--- START ---

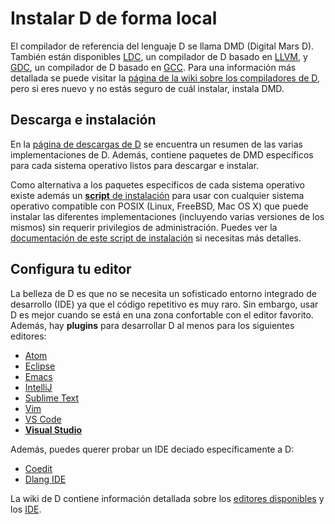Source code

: # Instalar D de forma local

El compilador de referencia del lenguaje D se llama DMD (Digital Mars D).
También están disponibles [LDC](https://github.com/ldc-developers/ldc), un
compilador de D basado en [LLVM](http://llvm.org), y [GDC](https://gdcproject.org),
un compilador de D basado en [GCC](https://gcc.gnu.org/).
Para una información más detallada se puede visitar la [página de la wiki sobre los
compiladores de D](https://wiki.dlang.org/Compilers), pero si eres nuevo y no estás
seguro de cuál instalar, instala DMD.

## Descarga e instalación

En la [página de descargas de D](https://dlang.org/download.html) se encuentra un
resumen de las varias implementaciones de D. Además, contiene paquetes de DMD
específicos para cada sistema operativo listos para descargar e instalar.

Como alternativa a los paquetes específicos de cada sistema operativo existe además
un [__script__ de instalación](https://dlang.org/install.html) para usar con cualquier
sistema operativo compatible con POSIX (Linux, FreeBSD, Mac OS X) que puede instalar
las diferentes implementaciones (incluyendo varias versiones de los mismos) sin
requerir privilegios de administración. Puedes ver la [documentación de este script
de instalación](https://dlang.org/install.html) si necesitas más detalles.

## Configura tu editor

La belleza de D es que no se necesita un sofisticado entorno integrado de desarrollo (IDE)
ya que el código repetitivo es muy raro. Sin embargo, usar D es mejor cuando se está en una
zona confortable con el editor favorito.
Además, hay __plugins__ para desarrollar D al menos para los siguientes editores:

- [Atom](https://github.com/Pure-D/atomize-d)
- [Eclipse](http://ddt-ide.github.io)
- [Emacs](https://github.com/Emacs-D-Mode-Maintainers/Emacs-D-Mode)
- [IntelliJ](https://github.com/intellij-dlanguage/intellij-dlanguage)
- [Sublime Text](https://github.com/yazd/DKit)
- [Vim](https://wiki.dlang.org/D_in_Vim)
- [VS Code](https://marketplace.visualstudio.com/items/webfreak.code-d)
- [__Visual Studio__](http://rainers.github.io/visuald/visuald/StartPage.html)

Además, puedes querer probar un IDE deciado específicamente a D:

- [Coedit](https://github.com/BBasile/Coedit)
- [Dlang IDE](https://github.com/buggins/dlangide)

La wiki de D contiene información detallada sobre los [editores disponibles](https://wiki.dlang.org/Editors) y los [IDE](https://wiki.dlang.org/IDEs).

--- END ---

In the copy, include no pictures; everything else in the material should be written out exactly.

- Output below
Source code

: # Instalar D de forma local

El compilador de referencia del lenguaje D se llama DMD (Digital Mars D).
También están disponibles [LDC](https://github.com/ldc-developers/ldc), un
compilador de D basado en [LLVM](http://llvm.org), y [GDC](https://gdcproject.org),
un compilador de D basado en [GCC](https://gcc.gnu.org/).
Para una información más detallada se puede visitar la [página de la wiki sobre los
compiladores de D](https://wiki.dlang.org/Compilers), pero si eres nuevo y no estás
seguro de cuál instalar, instala DMD.

## Descarga e instalación

En la [página de descargas de D](https://dlang.org/download.html) se encuentra un
resumen de las varias implementaciones de D. Además, contiene paquetes de DMD
específicos para cada sistema operativo listos para descargar e instalar.

Como alternativa a los paquetes específicos de cada sistema operativo existe además
un [__script__ de instalación](https://dlang.org/install.html) para usar con cualquier
sistema operativo compatible con POSIX (Linux, FreeBSD, Mac OS X) que puede instalar
las diferentes implementaciones (incluyendo varias versiones de los mismos) sin
requerir privilegios de administración. Puedes ver la [documentación de este script
de instalación](https://dlang.org/install.html) si necesitas más detalles.

## Configura tu editor

La belleza de D es que no se necesita un sofisticado entorno integrado de desarrollo (IDE)
ya que el código repetitivo es muy raro. Sin embargo, usar D es mejor cuando se está en una
zona confortable con el editor favorito.
Además, hay __plugins__ para desarrollar D al menos para los siguientes editores:

- [Atom](https://github.com/Pure-D/atomize-d)
- [Eclipse](http://ddt-ide.github.io)
- [Emacs](https://github.com/Emacs-D-Mode-Maintainers/Emacs-D-Mode)
- [IntelliJ](https://github.com/intellij-dlanguage/intellij-dlanguage)
- [Sublime Text](https://github.com/yazd/DKit)
- [Vim](https://wiki.dlang.org/D_in_Vim)
- [VS Code](https://marketplace.visualstudio.com/items/webfreak.code-d)
- [__Visual Studio__](http://rainers.github.io/visuald/visuald/StartPage.html)

Además, puedes querer probar un IDE deciado específicamente a D:

- [Coedit](https://github.com/BBasile/Coedit)
- [Dlang IDE](https://github.com/buggins/dlangide)

La wiki de D contiene información detallada sobre los [editores disponibles](https://wiki.dlang.org/Editors) y los [IDE](https://wiki.dlang.org/IDEs).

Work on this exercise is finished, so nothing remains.